[EXERCISE DESCRIPTION] As the lines appear below, please set them down exactly, starting at the first and finishing with the one containing "topological invariants \\".

[Collected data]
============================================================
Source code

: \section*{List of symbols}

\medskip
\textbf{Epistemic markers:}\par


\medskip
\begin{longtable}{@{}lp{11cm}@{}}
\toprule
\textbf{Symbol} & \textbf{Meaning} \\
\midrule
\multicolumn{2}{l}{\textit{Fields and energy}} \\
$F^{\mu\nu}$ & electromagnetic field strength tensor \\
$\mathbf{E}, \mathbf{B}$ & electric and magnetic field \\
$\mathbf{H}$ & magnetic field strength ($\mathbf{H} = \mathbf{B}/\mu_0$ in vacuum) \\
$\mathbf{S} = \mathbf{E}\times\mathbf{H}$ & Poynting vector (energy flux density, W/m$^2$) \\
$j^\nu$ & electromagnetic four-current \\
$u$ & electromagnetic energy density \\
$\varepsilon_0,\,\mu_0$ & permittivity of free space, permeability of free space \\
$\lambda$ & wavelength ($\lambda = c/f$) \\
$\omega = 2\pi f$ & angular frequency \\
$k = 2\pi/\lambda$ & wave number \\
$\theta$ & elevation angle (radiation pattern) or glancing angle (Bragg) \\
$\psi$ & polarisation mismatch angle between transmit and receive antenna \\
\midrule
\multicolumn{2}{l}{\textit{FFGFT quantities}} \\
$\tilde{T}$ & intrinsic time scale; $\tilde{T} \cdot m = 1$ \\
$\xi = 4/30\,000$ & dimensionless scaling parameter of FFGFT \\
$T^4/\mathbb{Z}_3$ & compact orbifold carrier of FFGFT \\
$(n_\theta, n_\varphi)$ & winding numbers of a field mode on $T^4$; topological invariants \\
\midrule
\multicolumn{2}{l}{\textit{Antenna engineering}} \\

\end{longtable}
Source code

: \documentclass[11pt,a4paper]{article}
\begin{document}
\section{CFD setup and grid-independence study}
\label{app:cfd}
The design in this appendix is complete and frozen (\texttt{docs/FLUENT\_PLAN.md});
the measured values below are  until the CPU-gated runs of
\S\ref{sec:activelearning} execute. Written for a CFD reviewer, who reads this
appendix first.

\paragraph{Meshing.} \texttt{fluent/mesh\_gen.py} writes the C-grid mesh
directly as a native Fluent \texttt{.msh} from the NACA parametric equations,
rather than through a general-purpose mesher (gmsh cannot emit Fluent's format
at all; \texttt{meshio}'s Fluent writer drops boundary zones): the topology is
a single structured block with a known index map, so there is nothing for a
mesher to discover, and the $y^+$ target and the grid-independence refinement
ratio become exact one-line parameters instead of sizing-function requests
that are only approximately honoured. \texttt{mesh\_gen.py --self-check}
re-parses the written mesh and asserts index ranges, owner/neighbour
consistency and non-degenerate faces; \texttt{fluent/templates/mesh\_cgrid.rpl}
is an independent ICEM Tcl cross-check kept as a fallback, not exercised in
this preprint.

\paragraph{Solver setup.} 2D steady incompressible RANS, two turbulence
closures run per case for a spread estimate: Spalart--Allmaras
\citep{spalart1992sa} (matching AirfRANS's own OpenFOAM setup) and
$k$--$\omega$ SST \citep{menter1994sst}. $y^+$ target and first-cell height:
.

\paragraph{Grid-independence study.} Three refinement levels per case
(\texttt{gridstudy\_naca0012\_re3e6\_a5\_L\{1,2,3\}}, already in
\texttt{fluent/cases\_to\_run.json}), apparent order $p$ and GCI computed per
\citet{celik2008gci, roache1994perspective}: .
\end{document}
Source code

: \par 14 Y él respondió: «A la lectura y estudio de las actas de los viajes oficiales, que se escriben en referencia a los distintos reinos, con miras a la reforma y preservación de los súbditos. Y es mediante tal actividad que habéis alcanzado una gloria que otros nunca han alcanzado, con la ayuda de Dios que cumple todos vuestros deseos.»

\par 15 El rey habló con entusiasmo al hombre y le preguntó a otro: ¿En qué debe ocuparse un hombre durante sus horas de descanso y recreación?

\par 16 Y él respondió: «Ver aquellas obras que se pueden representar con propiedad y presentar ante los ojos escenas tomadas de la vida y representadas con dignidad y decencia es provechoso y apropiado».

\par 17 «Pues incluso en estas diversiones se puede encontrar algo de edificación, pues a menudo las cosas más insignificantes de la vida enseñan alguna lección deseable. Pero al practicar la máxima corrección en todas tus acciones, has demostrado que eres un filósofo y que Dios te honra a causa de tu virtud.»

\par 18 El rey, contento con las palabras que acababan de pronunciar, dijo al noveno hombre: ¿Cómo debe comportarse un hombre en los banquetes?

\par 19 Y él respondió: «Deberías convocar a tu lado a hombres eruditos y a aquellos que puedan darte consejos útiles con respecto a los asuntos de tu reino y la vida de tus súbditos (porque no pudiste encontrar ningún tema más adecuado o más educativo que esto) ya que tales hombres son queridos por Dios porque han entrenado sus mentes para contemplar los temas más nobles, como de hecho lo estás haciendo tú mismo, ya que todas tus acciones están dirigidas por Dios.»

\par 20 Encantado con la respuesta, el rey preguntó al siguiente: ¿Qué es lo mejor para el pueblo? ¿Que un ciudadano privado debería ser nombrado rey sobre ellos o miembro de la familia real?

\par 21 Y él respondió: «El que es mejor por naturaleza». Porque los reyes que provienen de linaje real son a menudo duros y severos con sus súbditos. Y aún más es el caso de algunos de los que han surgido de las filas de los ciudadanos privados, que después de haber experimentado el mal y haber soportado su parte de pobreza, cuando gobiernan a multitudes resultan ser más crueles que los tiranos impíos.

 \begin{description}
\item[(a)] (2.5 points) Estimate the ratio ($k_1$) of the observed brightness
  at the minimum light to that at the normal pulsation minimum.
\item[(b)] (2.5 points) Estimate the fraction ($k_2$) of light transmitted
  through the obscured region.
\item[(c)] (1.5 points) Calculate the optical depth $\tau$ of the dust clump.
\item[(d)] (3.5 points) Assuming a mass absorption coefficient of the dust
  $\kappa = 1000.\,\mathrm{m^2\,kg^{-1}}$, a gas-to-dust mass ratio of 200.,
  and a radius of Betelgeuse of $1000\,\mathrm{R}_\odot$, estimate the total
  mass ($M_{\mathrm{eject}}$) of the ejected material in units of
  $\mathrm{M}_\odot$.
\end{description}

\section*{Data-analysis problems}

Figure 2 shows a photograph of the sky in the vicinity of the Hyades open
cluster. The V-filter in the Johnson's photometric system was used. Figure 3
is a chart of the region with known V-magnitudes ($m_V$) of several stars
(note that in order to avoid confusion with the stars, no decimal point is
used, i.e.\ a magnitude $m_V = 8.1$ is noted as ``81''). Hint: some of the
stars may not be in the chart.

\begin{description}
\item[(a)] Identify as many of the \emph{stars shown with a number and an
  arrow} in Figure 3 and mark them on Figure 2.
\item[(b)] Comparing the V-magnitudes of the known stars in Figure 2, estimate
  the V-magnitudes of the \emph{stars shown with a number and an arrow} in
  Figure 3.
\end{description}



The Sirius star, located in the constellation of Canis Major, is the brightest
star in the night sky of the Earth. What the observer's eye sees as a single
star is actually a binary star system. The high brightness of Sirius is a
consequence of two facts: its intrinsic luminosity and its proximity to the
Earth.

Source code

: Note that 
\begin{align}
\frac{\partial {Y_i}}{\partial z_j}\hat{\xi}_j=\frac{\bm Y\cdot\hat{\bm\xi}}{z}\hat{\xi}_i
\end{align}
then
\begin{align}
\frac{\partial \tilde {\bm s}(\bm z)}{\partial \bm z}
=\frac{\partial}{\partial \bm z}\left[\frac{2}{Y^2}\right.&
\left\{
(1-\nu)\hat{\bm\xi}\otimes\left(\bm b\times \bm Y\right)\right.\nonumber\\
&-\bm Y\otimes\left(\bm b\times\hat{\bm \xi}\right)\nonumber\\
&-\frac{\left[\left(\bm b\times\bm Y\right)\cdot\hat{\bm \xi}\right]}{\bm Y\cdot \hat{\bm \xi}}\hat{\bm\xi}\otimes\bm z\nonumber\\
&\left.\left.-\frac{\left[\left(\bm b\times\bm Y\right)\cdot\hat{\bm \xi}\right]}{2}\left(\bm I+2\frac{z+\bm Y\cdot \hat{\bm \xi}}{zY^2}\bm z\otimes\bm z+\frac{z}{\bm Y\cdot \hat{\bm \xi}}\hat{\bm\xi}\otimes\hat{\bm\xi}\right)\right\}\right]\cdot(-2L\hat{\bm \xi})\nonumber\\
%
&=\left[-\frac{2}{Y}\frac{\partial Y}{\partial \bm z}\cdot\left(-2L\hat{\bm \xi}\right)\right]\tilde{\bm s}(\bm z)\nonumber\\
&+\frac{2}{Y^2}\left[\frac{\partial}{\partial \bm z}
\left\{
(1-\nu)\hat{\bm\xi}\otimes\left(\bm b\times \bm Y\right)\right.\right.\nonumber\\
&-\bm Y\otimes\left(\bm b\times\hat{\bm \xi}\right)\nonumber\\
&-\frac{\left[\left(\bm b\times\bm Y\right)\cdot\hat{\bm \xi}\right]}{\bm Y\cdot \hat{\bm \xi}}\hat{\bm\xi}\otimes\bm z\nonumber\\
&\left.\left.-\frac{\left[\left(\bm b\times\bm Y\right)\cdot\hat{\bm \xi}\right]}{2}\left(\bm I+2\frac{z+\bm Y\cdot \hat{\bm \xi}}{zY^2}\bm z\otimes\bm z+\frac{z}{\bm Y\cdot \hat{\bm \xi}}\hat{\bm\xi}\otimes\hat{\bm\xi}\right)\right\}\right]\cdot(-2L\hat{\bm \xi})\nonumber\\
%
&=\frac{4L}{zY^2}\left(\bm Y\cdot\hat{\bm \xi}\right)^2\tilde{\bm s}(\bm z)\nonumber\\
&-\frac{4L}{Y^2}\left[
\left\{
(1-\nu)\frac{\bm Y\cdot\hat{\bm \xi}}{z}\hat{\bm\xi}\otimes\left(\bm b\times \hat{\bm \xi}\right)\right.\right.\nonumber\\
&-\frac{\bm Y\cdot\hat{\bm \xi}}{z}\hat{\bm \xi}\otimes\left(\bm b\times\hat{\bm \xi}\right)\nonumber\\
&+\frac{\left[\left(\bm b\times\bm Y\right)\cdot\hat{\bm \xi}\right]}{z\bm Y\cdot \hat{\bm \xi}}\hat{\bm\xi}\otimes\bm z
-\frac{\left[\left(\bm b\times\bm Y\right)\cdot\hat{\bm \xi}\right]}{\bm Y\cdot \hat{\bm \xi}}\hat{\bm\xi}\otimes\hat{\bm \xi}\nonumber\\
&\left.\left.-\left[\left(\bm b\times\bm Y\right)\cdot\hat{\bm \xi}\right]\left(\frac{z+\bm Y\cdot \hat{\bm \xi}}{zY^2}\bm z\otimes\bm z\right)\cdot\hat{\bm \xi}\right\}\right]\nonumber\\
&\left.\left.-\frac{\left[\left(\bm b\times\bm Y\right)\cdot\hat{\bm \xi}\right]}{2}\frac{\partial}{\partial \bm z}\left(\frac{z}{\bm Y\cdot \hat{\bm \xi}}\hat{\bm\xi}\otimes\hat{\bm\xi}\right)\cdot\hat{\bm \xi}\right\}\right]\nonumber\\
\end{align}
============================================================
[ANSWER SPACE]
Source code

: \section*{List of symbols}

\medskip
\textbf{Epistemic markers:}\par


\medskip
\begin{longtable}{@{}lp{11cm}@{}}
\toprule
\textbf{Symbol} & \textbf{Meaning} \\
\midrule
\multicolumn{2}{l}{\textit{Fields and energy}} \\
$F^{\mu\nu}$ & electromagnetic field strength tensor \\
$\mathbf{E}, \mathbf{B}$ & electric and magnetic field \\
$\mathbf{H}$ & magnetic field strength ($\mathbf{H} = \mathbf{B}/\mu_0$ in vacuum) \\
$\mathbf{S} = \mathbf{E}\times\mathbf{H}$ & Poynting vector (energy flux density, W/m$^2$) \\
$j^\nu$ & electromagnetic four-current \\
$u$ & electromagnetic energy density \\
$\varepsilon_0,\,\mu_0$ & permittivity of free space, permeability of free space \\
$\lambda$ & wavelength ($\lambda = c/f$) \\
$\omega = 2\pi f$ & angular frequency \\
$k = 2\pi/\lambda$ & wave number \\
$\theta$ & elevation angle (radiation pattern) or glancing angle (Bragg) \\
$\psi$ & polarisation mismatch angle between transmit and receive antenna \\
\midrule
\multicolumn{2}{l}{\textit{FFGFT quantities}} \\
$\tilde{T}$ & intrinsic time scale; $\tilde{T} \cdot m = 1$ \\
$\xi = 4/30\,000$ & dimensionless scaling parameter of FFGFT \\
$T^4/\mathbb{Z}_3$ & compact orbifold carrier of FFGFT \\
$(n_\theta, n_\varphi)$ & winding numbers of a field mode on $T^4$; topological invariants \\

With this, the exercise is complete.